TWENTY SIXTEEN - PART THIRTY EIGHT
Hello folks,
I have been having hives attacks again at night. Night before last I had to take two allergex tabs to get me through the night, so tonight a take my second last Citiset tab to prevent another attack and still have a mild one, where I have to use Zinc ointment as well.
20th October, Ruth off to town to sell her diamond ring. Has to first get evaluation certificate for which our friend gives the money. She tells Ruth not to sell the ring before talking to her first.(Perhaps she wants to buy the ring.)
Before Ruth left she also suggested that we negotiate a barter with Amanda - our coin collection valued at over R55000 for 5 months rent - I agree but we are uncertain of whether this would be acceptable.
Wait on the Lord, do what we can but leave the rest to Him.
Ran out of airtime and data on tablet yesterday so can no longer even send a whatsapp. So I am frugally using sim from phone to work on laptop, as there is very little data there.
21st October - Ruth bakes cake for my birthday on 23rd, and one for Amanda and Andre.
I have to continually fight to keep my mind on happy things, like praising God and clinging to His Word. When I allow myself to think about the mountain in front of us I get despondent and my faith grows weak.
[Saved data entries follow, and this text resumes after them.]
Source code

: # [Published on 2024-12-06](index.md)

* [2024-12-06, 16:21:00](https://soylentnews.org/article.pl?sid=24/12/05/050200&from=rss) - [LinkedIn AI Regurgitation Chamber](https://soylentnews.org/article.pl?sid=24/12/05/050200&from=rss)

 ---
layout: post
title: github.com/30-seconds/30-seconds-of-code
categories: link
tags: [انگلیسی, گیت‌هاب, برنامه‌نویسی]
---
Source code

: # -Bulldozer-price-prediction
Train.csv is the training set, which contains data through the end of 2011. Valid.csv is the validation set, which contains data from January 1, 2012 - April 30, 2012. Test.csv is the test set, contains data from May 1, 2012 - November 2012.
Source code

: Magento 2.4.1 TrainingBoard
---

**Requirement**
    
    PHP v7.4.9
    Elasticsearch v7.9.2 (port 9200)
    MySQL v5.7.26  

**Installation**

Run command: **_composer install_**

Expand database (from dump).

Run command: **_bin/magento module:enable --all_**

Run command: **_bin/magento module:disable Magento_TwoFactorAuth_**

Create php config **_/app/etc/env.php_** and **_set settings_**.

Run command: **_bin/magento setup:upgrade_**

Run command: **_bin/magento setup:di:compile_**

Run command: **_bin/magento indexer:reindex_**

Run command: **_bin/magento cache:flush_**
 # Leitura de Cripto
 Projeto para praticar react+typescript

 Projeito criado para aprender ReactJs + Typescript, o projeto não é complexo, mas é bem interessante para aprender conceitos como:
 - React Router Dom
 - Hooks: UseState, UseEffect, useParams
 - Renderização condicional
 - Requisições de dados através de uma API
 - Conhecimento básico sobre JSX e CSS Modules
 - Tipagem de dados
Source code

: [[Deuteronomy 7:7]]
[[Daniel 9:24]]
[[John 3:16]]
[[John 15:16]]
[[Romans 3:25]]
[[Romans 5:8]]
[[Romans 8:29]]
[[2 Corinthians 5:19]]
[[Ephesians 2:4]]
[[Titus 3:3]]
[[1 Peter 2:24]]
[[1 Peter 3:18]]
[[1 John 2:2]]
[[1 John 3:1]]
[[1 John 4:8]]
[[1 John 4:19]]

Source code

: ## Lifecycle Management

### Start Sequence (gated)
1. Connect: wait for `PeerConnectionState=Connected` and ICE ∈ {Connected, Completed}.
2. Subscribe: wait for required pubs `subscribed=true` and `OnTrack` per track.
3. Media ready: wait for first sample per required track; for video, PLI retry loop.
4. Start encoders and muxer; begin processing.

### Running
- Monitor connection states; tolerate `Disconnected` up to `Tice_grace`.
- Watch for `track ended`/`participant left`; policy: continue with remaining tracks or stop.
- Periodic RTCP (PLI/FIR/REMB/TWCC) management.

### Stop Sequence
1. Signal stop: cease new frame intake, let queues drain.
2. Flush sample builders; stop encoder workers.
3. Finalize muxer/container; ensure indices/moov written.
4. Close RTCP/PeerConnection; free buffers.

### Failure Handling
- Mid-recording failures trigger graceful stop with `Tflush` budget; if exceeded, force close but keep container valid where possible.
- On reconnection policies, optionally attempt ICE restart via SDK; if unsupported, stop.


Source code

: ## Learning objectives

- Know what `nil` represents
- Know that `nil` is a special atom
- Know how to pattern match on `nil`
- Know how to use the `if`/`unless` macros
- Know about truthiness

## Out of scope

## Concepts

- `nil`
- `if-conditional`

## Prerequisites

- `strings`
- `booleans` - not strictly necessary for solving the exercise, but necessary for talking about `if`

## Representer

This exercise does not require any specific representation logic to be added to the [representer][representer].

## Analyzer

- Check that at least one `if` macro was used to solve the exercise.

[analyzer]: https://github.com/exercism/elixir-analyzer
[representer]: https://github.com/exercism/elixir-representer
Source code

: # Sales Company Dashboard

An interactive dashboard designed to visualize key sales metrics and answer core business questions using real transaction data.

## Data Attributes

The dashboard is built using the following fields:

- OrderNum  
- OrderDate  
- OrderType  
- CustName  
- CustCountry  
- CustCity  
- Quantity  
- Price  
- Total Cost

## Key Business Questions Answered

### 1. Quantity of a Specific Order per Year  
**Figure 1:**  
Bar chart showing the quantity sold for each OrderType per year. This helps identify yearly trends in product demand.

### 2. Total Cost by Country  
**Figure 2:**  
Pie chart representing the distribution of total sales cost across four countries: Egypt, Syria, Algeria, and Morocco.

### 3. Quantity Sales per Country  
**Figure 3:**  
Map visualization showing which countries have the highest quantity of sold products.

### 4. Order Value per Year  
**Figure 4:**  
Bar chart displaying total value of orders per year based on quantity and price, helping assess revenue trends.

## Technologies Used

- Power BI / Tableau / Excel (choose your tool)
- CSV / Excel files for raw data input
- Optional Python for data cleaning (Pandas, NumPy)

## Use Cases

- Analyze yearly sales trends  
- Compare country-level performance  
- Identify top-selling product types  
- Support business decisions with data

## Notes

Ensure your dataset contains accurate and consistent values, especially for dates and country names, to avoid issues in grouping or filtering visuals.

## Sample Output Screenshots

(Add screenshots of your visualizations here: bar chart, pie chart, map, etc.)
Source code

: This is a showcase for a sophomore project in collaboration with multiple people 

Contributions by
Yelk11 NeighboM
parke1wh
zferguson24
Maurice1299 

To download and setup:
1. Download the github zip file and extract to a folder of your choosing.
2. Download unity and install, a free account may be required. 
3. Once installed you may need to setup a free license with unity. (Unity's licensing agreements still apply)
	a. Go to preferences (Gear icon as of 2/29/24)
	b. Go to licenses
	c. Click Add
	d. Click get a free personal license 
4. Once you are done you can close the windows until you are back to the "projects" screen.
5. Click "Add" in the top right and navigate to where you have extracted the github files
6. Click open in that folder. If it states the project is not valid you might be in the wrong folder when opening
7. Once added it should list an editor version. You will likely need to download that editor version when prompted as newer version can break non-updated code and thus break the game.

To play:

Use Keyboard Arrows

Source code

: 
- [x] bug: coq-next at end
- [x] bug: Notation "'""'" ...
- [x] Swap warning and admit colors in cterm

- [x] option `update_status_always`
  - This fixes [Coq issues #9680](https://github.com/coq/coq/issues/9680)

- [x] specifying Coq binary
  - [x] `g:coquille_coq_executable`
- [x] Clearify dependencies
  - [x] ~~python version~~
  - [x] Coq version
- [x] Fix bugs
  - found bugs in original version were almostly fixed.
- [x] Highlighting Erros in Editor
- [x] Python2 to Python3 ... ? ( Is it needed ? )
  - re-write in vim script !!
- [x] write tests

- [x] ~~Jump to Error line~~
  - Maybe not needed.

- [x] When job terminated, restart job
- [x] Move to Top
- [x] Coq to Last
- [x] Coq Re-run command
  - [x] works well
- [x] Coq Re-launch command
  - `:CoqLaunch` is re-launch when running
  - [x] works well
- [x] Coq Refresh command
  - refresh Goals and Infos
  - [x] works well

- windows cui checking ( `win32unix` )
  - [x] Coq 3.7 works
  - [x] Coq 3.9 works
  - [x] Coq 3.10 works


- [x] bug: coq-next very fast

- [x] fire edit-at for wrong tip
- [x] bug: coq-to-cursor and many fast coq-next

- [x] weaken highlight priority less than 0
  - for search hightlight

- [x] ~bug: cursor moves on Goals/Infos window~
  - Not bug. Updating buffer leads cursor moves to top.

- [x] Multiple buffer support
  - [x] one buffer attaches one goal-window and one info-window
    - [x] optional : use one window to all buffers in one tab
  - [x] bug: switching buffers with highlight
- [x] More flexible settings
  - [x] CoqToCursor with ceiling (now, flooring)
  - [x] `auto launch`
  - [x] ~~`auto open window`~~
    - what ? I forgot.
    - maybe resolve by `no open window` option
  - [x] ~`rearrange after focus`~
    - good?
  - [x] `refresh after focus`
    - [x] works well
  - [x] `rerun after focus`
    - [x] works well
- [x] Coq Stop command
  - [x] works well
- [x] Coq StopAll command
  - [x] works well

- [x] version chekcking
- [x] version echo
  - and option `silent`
I know that God is in control. I know He rules
the universe. I know that
He is Lord of Lords, and King of Kings. He owns everything - He just has to speak and everything will change.
I also know that nothing can happen to me without His consent. And He will only allow hard things to happen for a reason. He is molding me and pruning me to become the person He wants me to be.
What I do not understand is that knowing this I still become despondent and gloomy against my will.
I must make myself remember that no matter how I feel it does not change Who God is. He loves me and has promised never to leave me nor forsake me.
"He is the author and perfecter of my faith."